TASK REQUIREMENTS - Gather every line in the records below that contains the word "github".

================================

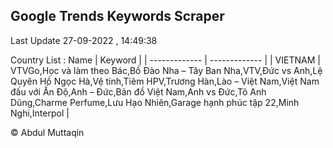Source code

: 

## Google Trends Keywords Scraper 
 
Last Update 27-09-2022 , 14:49:38

Country List :
 Name  | Keyword |
| ------------- | ------------- |
| VIETNAM | VTVGo,Học và làm theo Bác,Bồ Đào Nha – Tây Ban Nha,VTV,Đức vs Anh,Lệ Quyên Hồ Ngọc Hà,Vệ tinh,Tiêm HPV,Trương Hàn,Lào – Việt Nam,Việt Nam đấu với Ấn Độ,Anh – Đức,Bản đồ Việt Nam,Anh vs Đức,Tô Anh Dũng,Charme Perfume,Lưu Hạo Nhiên,Garage hạnh phúc tập 22,Minh Nghi,Interpol |



© Abdul Muttaqin 
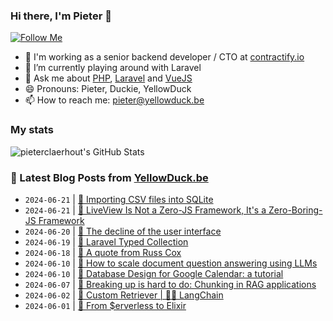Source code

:### Hi there, I'm Pieter 👋  
[![Follow Me](https://img.shields.io/github/followers/pieterclaerhout?label=Follow&style=social)](https://github.com/pieterclaerhout)

- 🏢 I'm working as a senior backend developer / CTO at [contractify.io](https://contractify.io)
- 🌱 I’m currently playing around with Laravel
- 💬 Ask me about [PHP](https://php.net), [Laravel](http://laravel.com) and [VueJS](https://vuejs.org)
- 😄 Pronouns: Pieter, Duckie, YellowDuck
- 📫 How to reach me: pieter@yellowduck.be

### My stats

![pieterclaerhout's GitHub Stats](https://github-readme-stats.vercel.app/api?username=pieterclaerhout&show_icons=true&count_private=true&line_height=40)

### 📩 Latest Blog Posts from [YellowDuck.be](https://www.yellowduck.be/)
<!-- BLOG-POST-LIST:START -->
- `2024-06-21` | [🐥 Importing CSV files into SQLite](https://www.yellowduck.be/posts/importing-csv-files-into-sqlite)  
- `2024-06-21` | [🔗 LiveView Is Not a Zero-JS Framework, It&#39;s a Zero-Boring-JS Framework](https://www.yellowduck.be/posts/liveview-is-not-a-zero-js-framework-its-a-zero-boring-js-framework-tyler-barker)  
- `2024-06-20` | [🔗 The decline of the user interface](https://www.yellowduck.be/posts/the-decline-of-the-user-interface)  
- `2024-06-19` | [🔗 Laravel Typed Collection](https://www.yellowduck.be/posts/laravel-typed-collection)  
- `2024-06-18` | [🔗 A quote from Russ Cox](https://www.yellowduck.be/posts/a-quote-from-russ-cox)  
- `2024-06-10` | [🔗 How to scale document question answering using LLMs](https://www.yellowduck.be/posts/how-to-scale-document-question-answering-using-llms)  
- `2024-06-10` | [🔗 Database Design for Google Calendar: a tutorial](https://www.yellowduck.be/posts/database-design-for-google-calendar-a-tutorial)  
- `2024-06-07` | [🔗 Breaking up is hard to do: Chunking in RAG applications](https://www.yellowduck.be/posts/breaking-up-is-hard-to-do-chunking-in-rag-applications-stack-overflow)  
- `2024-06-02` | [🔗 Custom Retriever | 🦜️🔗 LangChain](https://www.yellowduck.be/posts/custom-retriever-langchain)  
- `2024-06-01` | [🔗 From $erverless to Elixir](https://www.yellowduck.be/posts/from-erverless-to-elixir)  

<!-- BLOG-POST-LIST:END -->
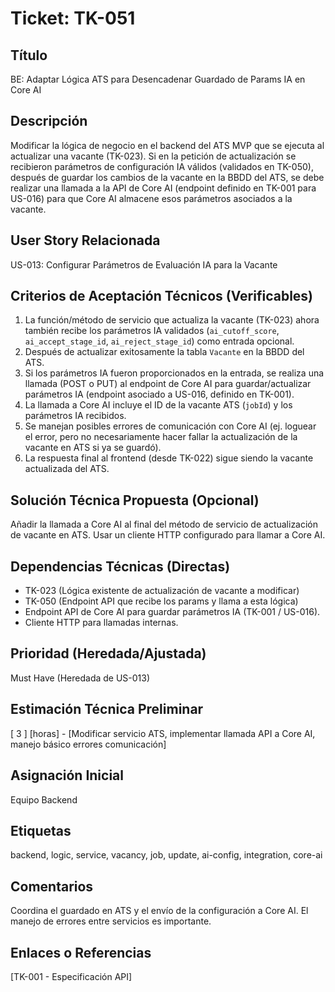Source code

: # Ticket: TK-051

## Título
BE: Adaptar Lógica ATS para Desencadenar Guardado de Params IA en Core AI

## Descripción
Modificar la lógica de negocio en el backend del ATS MVP que se ejecuta al actualizar una vacante (TK-023). Si en la petición de actualización se recibieron parámetros de configuración IA válidos (validados en TK-050), después de guardar los cambios de la vacante en la BBDD del ATS, se debe realizar una llamada a la API de Core AI (endpoint definido en TK-001 para US-016) para que Core AI almacene esos parámetros asociados a la vacante.

## User Story Relacionada
US-013: Configurar Parámetros de Evaluación IA para la Vacante

## Criterios de Aceptación Técnicos (Verificables)
1.  La función/método de servicio que actualiza la vacante (TK-023) ahora también recibe los parámetros IA validados (`ai_cutoff_score`, `ai_accept_stage_id`, `ai_reject_stage_id`) como entrada opcional.
2.  Después de actualizar exitosamente la tabla `Vacante` en la BBDD del ATS.
3.  Si los parámetros IA fueron proporcionados en la entrada, se realiza una llamada (POST o PUT) al endpoint de Core AI para guardar/actualizar parámetros IA (endpoint asociado a US-016, definido en TK-001).
4.  La llamada a Core AI incluye el ID de la vacante ATS (`jobId`) y los parámetros IA recibidos.
5.  Se manejan posibles errores de comunicación con Core AI (ej. loguear el error, pero no necesariamente hacer fallar la actualización de la vacante en ATS si ya se guardó).
6.  La respuesta final al frontend (desde TK-022) sigue siendo la vacante actualizada del ATS.

## Solución Técnica Propuesta (Opcional)
Añadir la llamada a Core AI al final del método de servicio de actualización de vacante en ATS. Usar un cliente HTTP configurado para llamar a Core AI.

## Dependencias Técnicas (Directas)
* TK-023 (Lógica existente de actualización de vacante a modificar)
* TK-050 (Endpoint API que recibe los params y llama a esta lógica)
* Endpoint API de Core AI para guardar parámetros IA (TK-001 / US-016).
* Cliente HTTP para llamadas internas.

## Prioridad (Heredada/Ajustada)
Must Have (Heredada de US-013)

## Estimación Técnica Preliminar
[ 3 ] [horas] - [Modificar servicio ATS, implementar llamada API a Core AI, manejo básico errores comunicación]

## Asignación Inicial
Equipo Backend

## Etiquetas
backend, logic, service, vacancy, job, update, ai-config, integration, core-ai

## Comentarios
Coordina el guardado en ATS y el envío de la configuración a Core AI. El manejo de errores entre servicios es importante.

## Enlaces o Referencias
[TK-001 - Especificación API]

================================

FINAL ANSWER -
[![Follow Me](https://img.shields.io/github/followers/pieterclaerhout?label=Follow&style=social)](https://github.com/pieterclaerhout)
![pieterclaerhout's GitHub Stats](https://github-readme-stats.vercel.app/api?username=pieterclaerhout&show_icons=true&count_private=true&line_height=40)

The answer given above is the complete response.